[Start of Attachment]

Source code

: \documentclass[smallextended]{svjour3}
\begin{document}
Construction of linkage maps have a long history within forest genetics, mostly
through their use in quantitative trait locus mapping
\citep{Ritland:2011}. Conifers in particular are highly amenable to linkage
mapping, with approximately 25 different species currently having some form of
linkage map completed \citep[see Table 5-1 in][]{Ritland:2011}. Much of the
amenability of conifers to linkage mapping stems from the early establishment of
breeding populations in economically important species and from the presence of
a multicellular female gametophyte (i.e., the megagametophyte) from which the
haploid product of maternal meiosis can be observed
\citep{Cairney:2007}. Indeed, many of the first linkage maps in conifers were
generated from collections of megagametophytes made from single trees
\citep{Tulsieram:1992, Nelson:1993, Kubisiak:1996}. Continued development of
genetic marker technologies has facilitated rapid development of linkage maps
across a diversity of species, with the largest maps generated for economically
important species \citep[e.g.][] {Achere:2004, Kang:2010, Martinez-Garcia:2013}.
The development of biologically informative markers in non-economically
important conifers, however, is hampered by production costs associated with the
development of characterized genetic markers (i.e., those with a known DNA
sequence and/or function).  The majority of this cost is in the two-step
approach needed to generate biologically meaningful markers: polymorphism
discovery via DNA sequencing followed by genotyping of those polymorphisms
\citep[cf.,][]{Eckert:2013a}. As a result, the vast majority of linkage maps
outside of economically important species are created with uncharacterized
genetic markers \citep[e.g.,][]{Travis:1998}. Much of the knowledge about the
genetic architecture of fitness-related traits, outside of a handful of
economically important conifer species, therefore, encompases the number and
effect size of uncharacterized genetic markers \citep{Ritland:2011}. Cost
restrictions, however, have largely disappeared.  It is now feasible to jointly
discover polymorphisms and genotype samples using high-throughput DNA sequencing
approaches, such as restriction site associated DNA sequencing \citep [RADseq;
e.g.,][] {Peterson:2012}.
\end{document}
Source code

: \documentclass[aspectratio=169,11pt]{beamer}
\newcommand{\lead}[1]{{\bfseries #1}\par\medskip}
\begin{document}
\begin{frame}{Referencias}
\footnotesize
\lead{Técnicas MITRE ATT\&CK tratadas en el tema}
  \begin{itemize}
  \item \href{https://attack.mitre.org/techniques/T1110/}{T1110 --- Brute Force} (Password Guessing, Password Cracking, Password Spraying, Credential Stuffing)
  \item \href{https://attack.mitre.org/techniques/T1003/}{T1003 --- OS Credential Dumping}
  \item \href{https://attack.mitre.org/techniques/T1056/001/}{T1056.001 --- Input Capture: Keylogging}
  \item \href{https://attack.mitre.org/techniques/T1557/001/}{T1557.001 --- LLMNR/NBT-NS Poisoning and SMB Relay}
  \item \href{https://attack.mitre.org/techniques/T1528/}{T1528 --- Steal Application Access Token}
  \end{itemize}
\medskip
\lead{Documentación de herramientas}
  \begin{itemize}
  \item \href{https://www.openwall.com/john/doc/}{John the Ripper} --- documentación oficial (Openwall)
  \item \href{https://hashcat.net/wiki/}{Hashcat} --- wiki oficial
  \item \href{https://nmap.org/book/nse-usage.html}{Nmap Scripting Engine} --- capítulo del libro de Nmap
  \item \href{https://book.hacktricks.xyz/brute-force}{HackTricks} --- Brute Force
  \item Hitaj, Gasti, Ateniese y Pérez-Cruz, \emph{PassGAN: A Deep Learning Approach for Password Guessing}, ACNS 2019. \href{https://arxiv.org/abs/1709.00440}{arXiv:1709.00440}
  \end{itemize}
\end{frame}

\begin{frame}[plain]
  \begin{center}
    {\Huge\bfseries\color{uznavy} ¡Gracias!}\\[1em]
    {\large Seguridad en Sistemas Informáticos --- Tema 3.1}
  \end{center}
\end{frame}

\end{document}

[End of Attachment]

**WORK TO COMPLETE**: When the string "documentclass" occurs in a line of the material, that line belongs in the answer.

**THE ANSWER**:
: \documentclass[smallextended]{svjour3}
: \documentclass[aspectratio=169,11pt]{beamer}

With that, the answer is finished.